**Data supplied**
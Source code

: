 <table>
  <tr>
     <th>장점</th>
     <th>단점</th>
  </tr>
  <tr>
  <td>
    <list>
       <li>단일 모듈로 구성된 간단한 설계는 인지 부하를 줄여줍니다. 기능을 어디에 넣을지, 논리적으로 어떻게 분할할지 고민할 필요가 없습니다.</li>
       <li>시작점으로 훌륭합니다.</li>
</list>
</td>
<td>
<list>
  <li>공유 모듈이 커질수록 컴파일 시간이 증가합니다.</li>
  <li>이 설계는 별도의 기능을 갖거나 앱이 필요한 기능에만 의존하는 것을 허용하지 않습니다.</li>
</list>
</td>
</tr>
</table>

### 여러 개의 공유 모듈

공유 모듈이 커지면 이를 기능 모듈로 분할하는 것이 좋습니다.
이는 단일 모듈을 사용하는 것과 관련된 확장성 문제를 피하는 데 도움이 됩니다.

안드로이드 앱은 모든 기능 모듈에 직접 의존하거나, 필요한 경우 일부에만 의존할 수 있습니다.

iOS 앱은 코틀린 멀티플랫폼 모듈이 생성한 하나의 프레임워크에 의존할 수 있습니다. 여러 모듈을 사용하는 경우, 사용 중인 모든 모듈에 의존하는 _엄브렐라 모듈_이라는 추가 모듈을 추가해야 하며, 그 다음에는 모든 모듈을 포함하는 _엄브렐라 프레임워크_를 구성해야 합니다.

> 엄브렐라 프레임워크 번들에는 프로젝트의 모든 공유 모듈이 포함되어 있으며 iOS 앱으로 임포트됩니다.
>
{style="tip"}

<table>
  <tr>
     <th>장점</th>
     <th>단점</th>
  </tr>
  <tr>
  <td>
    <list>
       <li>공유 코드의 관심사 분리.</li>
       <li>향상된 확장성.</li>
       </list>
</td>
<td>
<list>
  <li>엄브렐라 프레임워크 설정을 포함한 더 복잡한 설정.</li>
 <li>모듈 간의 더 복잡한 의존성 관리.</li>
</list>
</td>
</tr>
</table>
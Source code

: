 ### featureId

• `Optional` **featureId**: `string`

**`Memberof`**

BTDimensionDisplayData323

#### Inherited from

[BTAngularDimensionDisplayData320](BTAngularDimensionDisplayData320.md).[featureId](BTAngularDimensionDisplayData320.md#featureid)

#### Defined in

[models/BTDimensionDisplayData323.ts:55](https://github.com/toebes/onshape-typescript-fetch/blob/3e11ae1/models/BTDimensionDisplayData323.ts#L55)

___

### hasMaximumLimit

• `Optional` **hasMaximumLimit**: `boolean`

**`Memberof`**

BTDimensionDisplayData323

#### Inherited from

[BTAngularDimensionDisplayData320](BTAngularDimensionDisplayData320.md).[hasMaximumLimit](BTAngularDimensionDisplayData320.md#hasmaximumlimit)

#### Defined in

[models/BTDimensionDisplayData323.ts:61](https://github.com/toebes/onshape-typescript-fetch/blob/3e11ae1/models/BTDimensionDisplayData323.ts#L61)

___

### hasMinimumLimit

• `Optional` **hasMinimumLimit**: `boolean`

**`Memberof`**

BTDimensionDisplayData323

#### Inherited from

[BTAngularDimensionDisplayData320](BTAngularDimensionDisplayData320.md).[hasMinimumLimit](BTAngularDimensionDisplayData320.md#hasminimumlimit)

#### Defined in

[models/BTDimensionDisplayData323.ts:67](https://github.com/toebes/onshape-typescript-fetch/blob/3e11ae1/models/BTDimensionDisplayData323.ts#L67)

**Exercise objective**
Every line from the first entry to the line containing "<li>공유 모듈이 커질수록 컴파일 시간이 증가합니다.</li>" should be transcribed exactly, and nothing beyond it.

**Task solution**
Source code

: <table>
  <tr>
     <th>장점</th>
     <th>단점</th>
  </tr>
  <tr>
  <td>
    <list>
       <li>단일 모듈로 구성된 간단한 설계는 인지 부하를 줄여줍니다. 기능을 어디에 넣을지, 논리적으로 어떻게 분할할지 고민할 필요가 없습니다.</li>
       <li>시작점으로 훌륭합니다.</li>
</list>
</td>
<td>
<list>
  <li>공유 모듈이 커질수록 컴파일 시간이 증가합니다.</li>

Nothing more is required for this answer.